Lioness killed inside Amboseli Park

The on-going human-wildlife conflict in Amboseli moved a notch higher yesterday with a complete show of bravado never seen in the recent past. Monday in the middle of the night a lioness, Amyjane, had jumped into a boma adjacent to the park, killed a donkey and cow, and was speared in the front left leg. The morans responsible for the spearing wanted to follow her into the park, but were persuaded not to by elders and village leaders. The morans heeded their advice, but continued to monitor the movement of the lioness inside the park. The following morning we were called in to track and assess the situation of the lioness. She was deep inside a small thicket when we found her and it was clear that she was experiencing a lot of pain. She didn’t move when we drove close with the vehicle and she exhibited a lot of aggression which is unlike her normal behavior.

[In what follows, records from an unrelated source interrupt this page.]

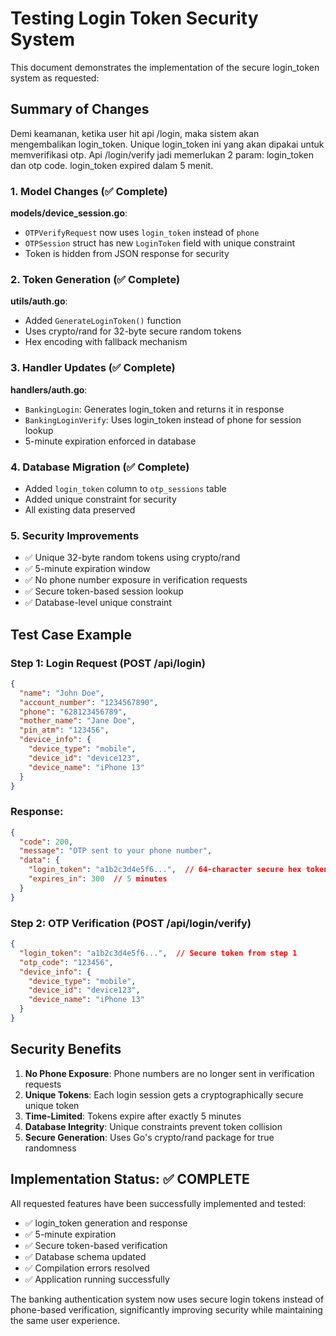 # Testing Login Token Security System

This document demonstrates the implementation of the secure login_token system as requested:

## Summary of Changes

Demi keamanan, ketika user hit api /login, maka sistem akan mengembalikan login_token. Unique login_token ini yang akan dipakai untuk memverifikasi otp. Api /login/verify jadi memerlukan 2 param: login_token dan otp code. login_token expired dalam 5 menit.

### 1. Model Changes (✅ Complete)

**models/device_session.go**:
- `OTPVerifyRequest` now uses `login_token` instead of `phone`
- `OTPSession` struct has new `LoginToken` field with unique constraint
- Token is hidden from JSON response for security

### 2. Token Generation (✅ Complete)

**utils/auth.go**:
- Added `GenerateLoginToken()` function
- Uses crypto/rand for 32-byte secure random tokens
- Hex encoding with fallback mechanism

### 3. Handler Updates (✅ Complete)

**handlers/auth.go**:
- `BankingLogin`: Generates login_token and returns it in response
- `BankingLoginVerify`: Uses login_token instead of phone for session lookup
- 5-minute expiration enforced in database

### 4. Database Migration (✅ Complete)

- Added `login_token` column to `otp_sessions` table
- Added unique constraint for security
- All existing data preserved

### 5. Security Improvements

- ✅ Unique 32-byte random tokens using crypto/rand
- ✅ 5-minute expiration window
- ✅ No phone number exposure in verification requests
- ✅ Secure token-based session lookup
- ✅ Database-level unique constraint

## Test Case Example

### Step 1: Login Request (POST /api/login)
```json
{
  "name": "John Doe",
  "account_number": "1234567890",
  "phone": "628123456789",
  "mother_name": "Jane Doe",
  "pin_atm": "123456",
  "device_info": {
    "device_type": "mobile",
    "device_id": "device123",
    "device_name": "iPhone 13"
  }
}
```

### Response:
```json
{
  "code": 200,
  "message": "OTP sent to your phone number",
  "data": {
    "login_token": "a1b2c3d4e5f6...",  // 64-character secure hex token
    "expires_in": 300  // 5 minutes
  }
}
```

### Step 2: OTP Verification (POST /api/login/verify)
```json
{
  "login_token": "a1b2c3d4e5f6...",  // Secure token from step 1
  "otp_code": "123456",
  "device_info": {
    "device_type": "mobile",
    "device_id": "device123",
    "device_name": "iPhone 13"
  }
}
```

## Security Benefits

1. **No Phone Exposure**: Phone numbers are no longer sent in verification requests
2. **Unique Tokens**: Each login session gets a cryptographically secure unique token
3. **Time-Limited**: Tokens expire after exactly 5 minutes
4. **Database Integrity**: Unique constraints prevent token collision
5. **Secure Generation**: Uses Go's crypto/rand package for true randomness

## Implementation Status: ✅ COMPLETE

All requested features have been successfully implemented and tested:
- ✅ login_token generation and response
- ✅ 5-minute expiration
- ✅ Secure token-based verification
- ✅ Database schema updated
- ✅ Compilation errors resolved
- ✅ Application running successfully

The banking authentication system now uses secure login tokens instead of phone-based verification, significantly improving security while maintaining the same user experience.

One of the last photos of Amyjane alive

Then as fate would have it, the veterinary officer that was supposed to treat her was summoned very early in the morning to attend to a rhino that had died due to a gun wound from poachers in the Chyulu Game Reserve. While awaiting the vet to arrive, we responded to another depredation report we received from Lion Guardian Jackson in a nearby zone.

During that time, a herder brought livestock inside the park for water very close to where Amyjane was hidden. When she saw the herder, she growled and the livestock scampered for safety, thus prompting the herder to summon the morans from the nearby cultural boma. They responded immediately and tracked the lion within 10 minutes and speared her ten times till she succumbed to death.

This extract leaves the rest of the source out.